Eric Cantor, himself a victory of one of an anti-establishment purge in 2014, took on this argument in his New York Times op-ed the day after Boehner announced his coming resignation, echoing my exact sentiments. People often forget that Republicans were elected in 2010 to halt the Obama agenda that steamrolled through an overwhelmingly Democrat Congress in 2009-2011, which Republicans fought to do. But, somewhere along the line, Cantor argues, a number of voices on the right took to the airwaves and the internet claiming the Republicans in Congress could completely roll back the president’s agenda and enact a conservative agenda of their own. Cantor notes that:

“Strangely, according to these voices, the only reason that was not occurring had nothing to do with the fact that the president was unlikely to repeal his own laws, or that under the Constitution, absent the assent of the president, or two-thirds of both houses of Congress, you cannot make law. The problem was a lack of will on the part of congressional Republicans.”

These voices were simply not selling Republican listeners the truth. They were, as Cantor says, “not honest about what can be accomplished when your party controls Congress, but not the White House.” Taking the argument farther, Cantor says:

“It is imperative that we fight for what we believe in. But we should fight smartly. I have never heard of a football team that won by only throwing Hail Mary passes, yet that is exactly what is being demanded by Republican leaders today. Victory on the field is more a result of three yards and a cloud of dust. In politics, this means incremental progress, winning hearts and minds before winning the vote – the kind of governance Ronald Reagan perfected.”

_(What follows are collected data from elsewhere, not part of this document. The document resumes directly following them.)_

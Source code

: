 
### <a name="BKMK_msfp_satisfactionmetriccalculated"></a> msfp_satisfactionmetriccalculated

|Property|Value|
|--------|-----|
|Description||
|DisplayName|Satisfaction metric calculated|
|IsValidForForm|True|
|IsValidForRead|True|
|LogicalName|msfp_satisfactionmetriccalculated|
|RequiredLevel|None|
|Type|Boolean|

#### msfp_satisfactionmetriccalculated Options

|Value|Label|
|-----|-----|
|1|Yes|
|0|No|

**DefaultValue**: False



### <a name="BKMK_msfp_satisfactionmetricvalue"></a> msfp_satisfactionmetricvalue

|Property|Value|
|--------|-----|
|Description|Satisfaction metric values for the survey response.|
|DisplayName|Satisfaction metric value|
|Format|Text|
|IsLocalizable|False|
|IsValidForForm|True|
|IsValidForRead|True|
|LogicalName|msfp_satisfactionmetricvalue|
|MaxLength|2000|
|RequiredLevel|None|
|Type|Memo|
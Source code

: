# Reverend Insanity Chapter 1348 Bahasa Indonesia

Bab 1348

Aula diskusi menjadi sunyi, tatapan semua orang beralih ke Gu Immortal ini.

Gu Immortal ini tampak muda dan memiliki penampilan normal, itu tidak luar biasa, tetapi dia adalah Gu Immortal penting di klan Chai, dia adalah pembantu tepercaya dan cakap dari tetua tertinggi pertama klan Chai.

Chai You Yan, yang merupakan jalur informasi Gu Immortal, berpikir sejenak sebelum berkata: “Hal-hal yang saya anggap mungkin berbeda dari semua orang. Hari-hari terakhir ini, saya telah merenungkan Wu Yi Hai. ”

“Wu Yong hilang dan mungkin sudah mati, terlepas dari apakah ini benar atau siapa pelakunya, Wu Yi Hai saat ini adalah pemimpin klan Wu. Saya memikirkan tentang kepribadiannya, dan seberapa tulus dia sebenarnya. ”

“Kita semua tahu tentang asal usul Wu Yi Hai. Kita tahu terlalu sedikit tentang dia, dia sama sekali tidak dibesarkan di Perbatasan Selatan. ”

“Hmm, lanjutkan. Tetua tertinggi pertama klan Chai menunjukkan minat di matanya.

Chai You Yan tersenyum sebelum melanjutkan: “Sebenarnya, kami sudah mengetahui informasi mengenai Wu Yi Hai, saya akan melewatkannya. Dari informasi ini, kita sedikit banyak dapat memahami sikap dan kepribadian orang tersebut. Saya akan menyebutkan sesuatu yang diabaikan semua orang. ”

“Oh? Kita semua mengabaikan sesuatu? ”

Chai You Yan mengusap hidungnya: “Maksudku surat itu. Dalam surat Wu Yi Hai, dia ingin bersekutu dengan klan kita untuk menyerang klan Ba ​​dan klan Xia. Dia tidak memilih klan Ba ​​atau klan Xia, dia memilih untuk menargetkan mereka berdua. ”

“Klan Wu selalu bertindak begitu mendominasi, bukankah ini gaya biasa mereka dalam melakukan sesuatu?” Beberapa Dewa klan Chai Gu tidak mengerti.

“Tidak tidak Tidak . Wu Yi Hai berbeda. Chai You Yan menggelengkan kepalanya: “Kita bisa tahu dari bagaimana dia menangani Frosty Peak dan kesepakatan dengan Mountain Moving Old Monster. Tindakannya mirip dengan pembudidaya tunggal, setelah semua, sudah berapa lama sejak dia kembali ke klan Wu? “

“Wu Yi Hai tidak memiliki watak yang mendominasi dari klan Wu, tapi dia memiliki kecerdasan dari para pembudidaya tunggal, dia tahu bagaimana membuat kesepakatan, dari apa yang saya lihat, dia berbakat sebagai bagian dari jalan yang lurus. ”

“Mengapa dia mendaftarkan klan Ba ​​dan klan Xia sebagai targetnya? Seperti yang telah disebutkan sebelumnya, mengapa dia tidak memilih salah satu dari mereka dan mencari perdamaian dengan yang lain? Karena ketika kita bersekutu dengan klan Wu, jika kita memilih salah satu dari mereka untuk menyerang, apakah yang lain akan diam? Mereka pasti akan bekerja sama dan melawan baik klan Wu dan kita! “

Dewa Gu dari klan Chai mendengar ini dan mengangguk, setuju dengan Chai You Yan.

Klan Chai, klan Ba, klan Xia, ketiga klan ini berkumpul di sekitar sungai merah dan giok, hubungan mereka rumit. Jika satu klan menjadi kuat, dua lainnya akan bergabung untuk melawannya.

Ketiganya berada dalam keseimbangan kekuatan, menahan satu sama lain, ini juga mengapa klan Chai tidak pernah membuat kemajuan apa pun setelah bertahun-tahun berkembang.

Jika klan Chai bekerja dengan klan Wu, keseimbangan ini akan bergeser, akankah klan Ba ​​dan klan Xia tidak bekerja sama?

It is this argument for political practicality that resonates so greatly with me, and it pains me that so few of my fellow conservatives understand the critical nature of this argument. The longer I’ve spent as the Duke CR chair, the more I’ve come to understand just how vital it is that we as a party face the Democrats with a united front rather than fight among ourselves in a quest for ideological purity. One can’t fight for the conservative cause with one hand, strike those fighting for the same side with the other, and expect victory come Election Day.

The way to advance the conservative cause isn’t by attacking those on your side you don’t completely agree with, rather than the Democrats. The way to advance the conservative cause isn’t by demanding 100 percent of what you want from each and every elected leader, and then get angry when the Hail Mary falls incomplete. The way to advance the conservative cause is, like Cantor said, to fight smart, by going for and getting 60 percent and 70 percent of what you want every time, by fighting for the three and four yard gains, until you find yourself in the end zone.

In the end, the end zone is all that matters, not whether the play you called was ambitious enough. That end zone is the White House in 2016, and if we are ever to bring conservatism and sound government back to Washington — as well as restore American influence abroad after this disastrous administration — it isn’t by tearing down our elected leaders. It is by getting a Republican in the White House.

If we are to ever advance the conservative cause, it’s infinitely more critical that a Republican wins the White House in November 2016 than it is to demand 100 percent conservatism from a presidential candidate and to be on the outside looking in of a Clinton or — God forbid — a Sanders presidency.